Department of Wildlife Diseases: Research Focus
Wildlife microbes make up the largest part of the total pathogen diversity worldwide - far more than those that infect humans and domesticated animals. However, zoonosis research (zoonoses are diseases that can be transmitted from animals to humans) usually focuses on the transmission of pathogens from wild animals to humans. The adaptability of microorganisms, the variety of possible host reactions and the adaptability of the host in nature are underestimated. Conservation programs might not succeed if disease and health aspects of the animals are not taken into account.
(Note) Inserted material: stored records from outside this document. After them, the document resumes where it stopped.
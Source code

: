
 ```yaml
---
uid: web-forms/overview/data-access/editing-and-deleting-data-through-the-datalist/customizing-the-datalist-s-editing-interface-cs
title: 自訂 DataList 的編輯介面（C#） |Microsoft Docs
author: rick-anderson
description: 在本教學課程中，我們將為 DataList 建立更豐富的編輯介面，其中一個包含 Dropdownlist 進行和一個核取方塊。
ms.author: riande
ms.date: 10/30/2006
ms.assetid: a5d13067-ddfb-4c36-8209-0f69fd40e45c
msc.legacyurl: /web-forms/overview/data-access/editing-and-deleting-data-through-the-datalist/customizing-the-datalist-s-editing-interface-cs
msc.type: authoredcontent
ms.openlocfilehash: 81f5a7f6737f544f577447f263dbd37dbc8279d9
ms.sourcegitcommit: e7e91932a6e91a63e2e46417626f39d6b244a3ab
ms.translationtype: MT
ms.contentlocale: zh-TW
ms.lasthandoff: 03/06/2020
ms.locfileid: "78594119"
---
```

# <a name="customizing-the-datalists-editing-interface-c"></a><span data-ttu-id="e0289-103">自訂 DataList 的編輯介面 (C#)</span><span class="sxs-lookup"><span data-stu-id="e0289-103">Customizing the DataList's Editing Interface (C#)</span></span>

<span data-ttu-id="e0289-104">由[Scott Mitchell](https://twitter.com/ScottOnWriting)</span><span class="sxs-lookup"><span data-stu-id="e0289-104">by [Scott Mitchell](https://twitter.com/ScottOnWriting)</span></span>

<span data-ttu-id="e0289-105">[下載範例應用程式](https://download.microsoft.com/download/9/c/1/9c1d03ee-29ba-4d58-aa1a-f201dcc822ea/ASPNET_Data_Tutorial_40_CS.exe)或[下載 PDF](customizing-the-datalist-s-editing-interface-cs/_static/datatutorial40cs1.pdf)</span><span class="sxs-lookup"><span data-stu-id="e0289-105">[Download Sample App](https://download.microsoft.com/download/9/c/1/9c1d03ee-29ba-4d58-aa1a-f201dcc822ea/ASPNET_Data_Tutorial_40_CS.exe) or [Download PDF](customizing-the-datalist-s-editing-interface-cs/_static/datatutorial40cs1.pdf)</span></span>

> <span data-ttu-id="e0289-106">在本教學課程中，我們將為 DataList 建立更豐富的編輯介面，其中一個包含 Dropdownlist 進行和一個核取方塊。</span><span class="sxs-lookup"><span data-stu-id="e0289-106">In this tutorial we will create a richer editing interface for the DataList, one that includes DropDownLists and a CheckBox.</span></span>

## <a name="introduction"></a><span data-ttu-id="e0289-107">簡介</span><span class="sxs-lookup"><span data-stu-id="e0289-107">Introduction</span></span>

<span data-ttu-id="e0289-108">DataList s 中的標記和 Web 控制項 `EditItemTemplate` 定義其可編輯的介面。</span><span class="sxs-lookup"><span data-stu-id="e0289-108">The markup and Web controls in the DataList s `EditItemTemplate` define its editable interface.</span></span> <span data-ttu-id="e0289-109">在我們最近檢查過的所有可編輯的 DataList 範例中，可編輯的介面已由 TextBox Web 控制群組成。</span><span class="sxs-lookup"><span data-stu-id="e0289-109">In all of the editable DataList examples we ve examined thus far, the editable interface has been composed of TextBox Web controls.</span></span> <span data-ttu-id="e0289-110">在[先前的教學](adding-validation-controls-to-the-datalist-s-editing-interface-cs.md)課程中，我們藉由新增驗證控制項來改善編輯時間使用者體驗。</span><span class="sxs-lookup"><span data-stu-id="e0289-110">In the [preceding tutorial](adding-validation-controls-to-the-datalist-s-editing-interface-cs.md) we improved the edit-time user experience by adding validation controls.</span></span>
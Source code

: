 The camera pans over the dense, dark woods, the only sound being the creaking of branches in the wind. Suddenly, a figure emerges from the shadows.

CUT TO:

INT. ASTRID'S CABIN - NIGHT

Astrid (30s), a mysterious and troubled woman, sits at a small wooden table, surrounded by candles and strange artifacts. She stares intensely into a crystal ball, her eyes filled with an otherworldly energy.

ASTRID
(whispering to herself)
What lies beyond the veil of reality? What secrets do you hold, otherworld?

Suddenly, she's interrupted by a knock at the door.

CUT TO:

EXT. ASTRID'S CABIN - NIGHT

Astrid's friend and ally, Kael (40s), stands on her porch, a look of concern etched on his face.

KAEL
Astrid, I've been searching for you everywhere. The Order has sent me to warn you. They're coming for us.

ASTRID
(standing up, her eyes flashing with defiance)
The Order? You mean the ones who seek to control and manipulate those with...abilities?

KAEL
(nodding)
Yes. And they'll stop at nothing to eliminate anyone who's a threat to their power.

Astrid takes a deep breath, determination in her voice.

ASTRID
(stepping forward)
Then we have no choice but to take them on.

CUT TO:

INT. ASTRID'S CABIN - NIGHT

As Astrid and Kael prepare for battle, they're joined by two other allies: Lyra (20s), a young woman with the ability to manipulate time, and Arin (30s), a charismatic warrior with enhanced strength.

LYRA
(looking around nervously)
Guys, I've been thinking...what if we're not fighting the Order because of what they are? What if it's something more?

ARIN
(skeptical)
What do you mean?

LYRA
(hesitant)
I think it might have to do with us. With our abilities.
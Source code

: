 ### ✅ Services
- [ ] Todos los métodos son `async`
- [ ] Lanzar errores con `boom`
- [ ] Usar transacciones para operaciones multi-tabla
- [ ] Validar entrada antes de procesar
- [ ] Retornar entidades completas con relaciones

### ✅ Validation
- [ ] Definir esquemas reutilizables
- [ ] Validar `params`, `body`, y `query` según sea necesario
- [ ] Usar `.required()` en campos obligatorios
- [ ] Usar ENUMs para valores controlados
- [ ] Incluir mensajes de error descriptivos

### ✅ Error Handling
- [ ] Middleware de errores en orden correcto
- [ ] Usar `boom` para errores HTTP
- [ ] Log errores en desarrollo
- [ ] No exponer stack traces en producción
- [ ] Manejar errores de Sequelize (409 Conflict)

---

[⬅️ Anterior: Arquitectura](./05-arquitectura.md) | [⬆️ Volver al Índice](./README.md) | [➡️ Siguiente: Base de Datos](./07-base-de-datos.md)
In our research we focus on the pathogens and pollutants circulating among or which have spilled back into wildlife and their impact on wildlife hosts. In doing so, we examine the individual (case studies), the populations and the species level. The analysis ranges from rough anatomical evaluation to detailed molecular approaches using "-omics technologies", depending on the research question or the hypothesis to be tested. Research in the department is interdisciplinary and represents veterinary medicine and biology. Many projects have their roots in the ecological or evolutionary sciences, which are crucial for understanding diseases beyond the individual case. One focus is the study of factors that influence immunity and general host defence, including the adaptation of hosts to different environments and pathogens. Our research focuses on the pathogen-host relationship; therefore, many projects require the study of multiple hosts and complex pathogen-host transmission networks. This is the case, for example, in the study of microbial adaptability and the evolutionary and ecological factors underlying host response. The majority of projects are long-term studies and often include fieldwork.
The knowledge we generate about wildlife diseases and public health supports conservation efforts. We work closely with zoological gardens, wildlife managers and other stakeholders to support their work scientifically.